• _TASK DETAILS_: Report the number of lines in these entries that contain "future". Write only the number.

=== SOURCE MATERIAL ===

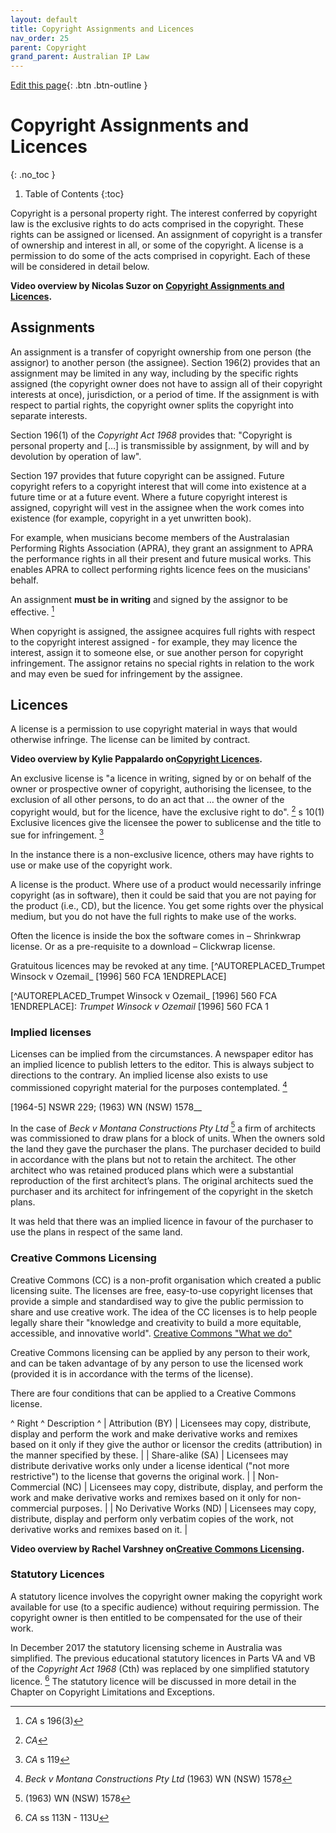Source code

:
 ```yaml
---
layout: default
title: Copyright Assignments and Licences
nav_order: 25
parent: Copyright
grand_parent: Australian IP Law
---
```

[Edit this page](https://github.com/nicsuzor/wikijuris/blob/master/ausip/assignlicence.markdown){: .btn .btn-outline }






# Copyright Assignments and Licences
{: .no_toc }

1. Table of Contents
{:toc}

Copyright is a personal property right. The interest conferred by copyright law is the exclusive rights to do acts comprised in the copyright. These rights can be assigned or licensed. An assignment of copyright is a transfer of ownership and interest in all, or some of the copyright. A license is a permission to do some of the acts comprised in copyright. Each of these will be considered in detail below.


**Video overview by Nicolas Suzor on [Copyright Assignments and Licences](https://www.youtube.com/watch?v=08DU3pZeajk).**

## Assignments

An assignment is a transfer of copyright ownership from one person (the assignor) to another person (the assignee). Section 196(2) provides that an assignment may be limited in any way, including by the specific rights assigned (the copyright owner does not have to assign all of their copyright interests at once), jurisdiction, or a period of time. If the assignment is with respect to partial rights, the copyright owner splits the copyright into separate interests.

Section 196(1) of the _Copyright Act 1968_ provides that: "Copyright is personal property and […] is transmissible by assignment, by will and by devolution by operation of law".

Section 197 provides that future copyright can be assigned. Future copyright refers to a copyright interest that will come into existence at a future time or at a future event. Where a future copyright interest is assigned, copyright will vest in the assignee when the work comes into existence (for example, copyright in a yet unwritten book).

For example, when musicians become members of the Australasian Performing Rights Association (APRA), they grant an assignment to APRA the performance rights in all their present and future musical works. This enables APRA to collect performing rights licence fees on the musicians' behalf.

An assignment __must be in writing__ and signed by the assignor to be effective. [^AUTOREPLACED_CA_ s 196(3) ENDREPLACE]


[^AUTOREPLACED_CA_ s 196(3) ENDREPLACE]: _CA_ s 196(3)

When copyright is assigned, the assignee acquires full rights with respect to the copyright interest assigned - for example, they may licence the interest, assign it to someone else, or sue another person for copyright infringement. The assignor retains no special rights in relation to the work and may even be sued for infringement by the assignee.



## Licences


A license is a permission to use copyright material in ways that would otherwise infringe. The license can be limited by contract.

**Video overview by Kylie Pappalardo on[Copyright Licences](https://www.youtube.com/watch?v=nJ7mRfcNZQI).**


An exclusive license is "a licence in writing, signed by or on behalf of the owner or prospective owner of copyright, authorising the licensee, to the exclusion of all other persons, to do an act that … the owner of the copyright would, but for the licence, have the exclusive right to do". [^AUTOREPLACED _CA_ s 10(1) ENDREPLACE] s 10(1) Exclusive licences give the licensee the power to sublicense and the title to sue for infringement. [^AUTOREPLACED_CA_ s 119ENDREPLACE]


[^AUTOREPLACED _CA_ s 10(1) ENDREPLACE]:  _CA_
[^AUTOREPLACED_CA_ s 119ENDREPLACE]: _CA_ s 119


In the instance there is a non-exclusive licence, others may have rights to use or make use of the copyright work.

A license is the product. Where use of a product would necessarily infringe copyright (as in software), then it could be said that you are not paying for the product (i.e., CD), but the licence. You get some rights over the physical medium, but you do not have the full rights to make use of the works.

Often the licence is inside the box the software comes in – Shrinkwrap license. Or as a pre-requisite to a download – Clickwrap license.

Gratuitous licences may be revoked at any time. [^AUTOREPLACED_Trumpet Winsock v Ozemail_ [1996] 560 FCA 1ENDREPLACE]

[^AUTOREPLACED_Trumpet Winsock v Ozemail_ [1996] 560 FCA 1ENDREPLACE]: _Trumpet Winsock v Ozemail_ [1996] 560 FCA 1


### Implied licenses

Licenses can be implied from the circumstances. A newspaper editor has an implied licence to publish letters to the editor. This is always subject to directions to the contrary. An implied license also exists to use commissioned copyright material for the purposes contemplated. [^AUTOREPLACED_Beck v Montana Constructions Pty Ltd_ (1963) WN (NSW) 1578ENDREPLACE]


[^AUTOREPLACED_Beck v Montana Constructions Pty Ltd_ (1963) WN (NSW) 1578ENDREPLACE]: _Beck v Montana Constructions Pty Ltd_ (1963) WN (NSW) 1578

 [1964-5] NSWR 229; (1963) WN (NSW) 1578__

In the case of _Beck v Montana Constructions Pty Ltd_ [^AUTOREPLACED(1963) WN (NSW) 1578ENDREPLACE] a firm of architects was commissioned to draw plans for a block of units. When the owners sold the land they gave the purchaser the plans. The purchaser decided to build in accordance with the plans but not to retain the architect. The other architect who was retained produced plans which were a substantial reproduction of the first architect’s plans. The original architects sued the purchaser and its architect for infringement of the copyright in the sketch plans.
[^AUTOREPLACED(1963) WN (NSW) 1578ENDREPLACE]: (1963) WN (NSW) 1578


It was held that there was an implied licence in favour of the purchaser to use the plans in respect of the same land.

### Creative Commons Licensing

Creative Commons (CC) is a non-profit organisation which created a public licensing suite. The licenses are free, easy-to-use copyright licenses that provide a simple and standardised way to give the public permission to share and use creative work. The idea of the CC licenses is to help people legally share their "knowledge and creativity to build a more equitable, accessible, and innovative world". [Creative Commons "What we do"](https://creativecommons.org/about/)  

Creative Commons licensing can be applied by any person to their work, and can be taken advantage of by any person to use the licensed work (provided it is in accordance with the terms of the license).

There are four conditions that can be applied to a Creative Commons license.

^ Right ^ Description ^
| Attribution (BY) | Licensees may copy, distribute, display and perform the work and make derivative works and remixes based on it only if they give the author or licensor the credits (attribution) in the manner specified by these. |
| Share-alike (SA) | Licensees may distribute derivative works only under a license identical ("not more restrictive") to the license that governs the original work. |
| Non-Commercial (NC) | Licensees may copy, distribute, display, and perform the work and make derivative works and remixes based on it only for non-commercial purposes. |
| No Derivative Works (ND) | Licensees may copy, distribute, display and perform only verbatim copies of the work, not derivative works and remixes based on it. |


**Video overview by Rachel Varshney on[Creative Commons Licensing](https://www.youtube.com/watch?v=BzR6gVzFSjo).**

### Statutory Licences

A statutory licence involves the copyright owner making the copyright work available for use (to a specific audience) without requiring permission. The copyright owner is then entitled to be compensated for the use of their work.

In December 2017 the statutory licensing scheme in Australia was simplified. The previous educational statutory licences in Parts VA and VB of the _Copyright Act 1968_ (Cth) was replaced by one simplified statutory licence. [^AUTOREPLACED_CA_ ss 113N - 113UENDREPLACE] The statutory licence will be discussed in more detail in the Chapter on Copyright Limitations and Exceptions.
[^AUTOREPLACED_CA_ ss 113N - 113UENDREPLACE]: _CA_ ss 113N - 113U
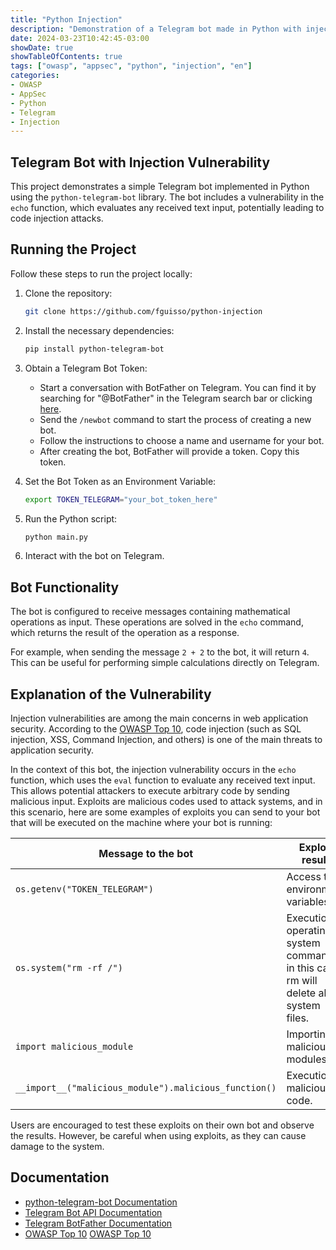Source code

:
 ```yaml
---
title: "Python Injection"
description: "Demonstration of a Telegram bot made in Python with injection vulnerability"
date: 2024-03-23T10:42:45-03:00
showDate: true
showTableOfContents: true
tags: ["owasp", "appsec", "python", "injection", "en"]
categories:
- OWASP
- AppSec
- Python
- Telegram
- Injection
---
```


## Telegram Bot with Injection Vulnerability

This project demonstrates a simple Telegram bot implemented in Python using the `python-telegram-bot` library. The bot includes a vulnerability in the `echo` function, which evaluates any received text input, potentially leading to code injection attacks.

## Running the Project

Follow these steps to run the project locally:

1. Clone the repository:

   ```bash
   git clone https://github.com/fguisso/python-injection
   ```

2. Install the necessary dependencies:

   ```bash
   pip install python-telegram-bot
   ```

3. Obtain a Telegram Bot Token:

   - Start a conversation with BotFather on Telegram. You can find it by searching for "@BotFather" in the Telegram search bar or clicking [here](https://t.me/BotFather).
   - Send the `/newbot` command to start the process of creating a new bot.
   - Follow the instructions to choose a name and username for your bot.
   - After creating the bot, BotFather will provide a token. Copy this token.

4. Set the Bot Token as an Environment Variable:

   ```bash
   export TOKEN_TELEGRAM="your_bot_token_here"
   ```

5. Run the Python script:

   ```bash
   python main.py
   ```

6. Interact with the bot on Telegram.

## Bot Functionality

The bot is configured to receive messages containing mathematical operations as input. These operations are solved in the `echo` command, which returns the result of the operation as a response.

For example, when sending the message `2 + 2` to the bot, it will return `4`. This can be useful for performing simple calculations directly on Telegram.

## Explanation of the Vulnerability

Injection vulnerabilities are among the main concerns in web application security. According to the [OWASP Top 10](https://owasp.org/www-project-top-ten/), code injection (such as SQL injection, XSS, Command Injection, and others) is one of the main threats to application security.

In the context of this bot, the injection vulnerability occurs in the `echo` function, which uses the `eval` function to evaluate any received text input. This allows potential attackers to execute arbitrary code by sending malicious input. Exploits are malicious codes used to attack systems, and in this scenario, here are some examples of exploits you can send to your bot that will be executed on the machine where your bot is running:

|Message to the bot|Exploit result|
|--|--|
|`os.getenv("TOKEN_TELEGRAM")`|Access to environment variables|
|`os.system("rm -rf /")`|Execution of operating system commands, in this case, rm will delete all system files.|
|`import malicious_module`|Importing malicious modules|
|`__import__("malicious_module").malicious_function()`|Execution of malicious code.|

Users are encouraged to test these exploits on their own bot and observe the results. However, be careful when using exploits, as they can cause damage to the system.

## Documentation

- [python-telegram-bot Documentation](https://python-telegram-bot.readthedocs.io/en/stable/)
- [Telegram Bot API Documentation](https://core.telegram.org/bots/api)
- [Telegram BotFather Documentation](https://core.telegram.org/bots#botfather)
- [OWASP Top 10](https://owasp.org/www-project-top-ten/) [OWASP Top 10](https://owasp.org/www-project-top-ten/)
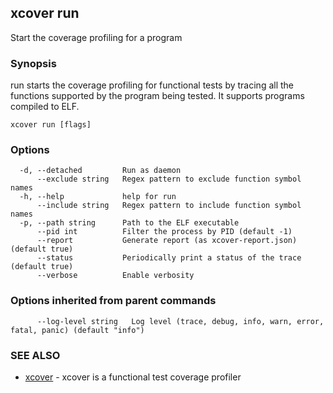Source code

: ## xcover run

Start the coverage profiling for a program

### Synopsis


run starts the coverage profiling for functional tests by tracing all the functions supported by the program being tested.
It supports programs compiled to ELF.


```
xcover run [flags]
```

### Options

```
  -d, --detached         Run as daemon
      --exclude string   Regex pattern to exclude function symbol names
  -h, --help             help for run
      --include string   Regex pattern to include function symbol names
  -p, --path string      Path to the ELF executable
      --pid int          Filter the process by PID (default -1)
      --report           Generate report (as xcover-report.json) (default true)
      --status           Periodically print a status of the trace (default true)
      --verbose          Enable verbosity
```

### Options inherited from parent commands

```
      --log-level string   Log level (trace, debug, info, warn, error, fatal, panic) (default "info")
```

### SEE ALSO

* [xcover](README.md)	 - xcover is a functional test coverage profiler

===

• _RESULT_: 2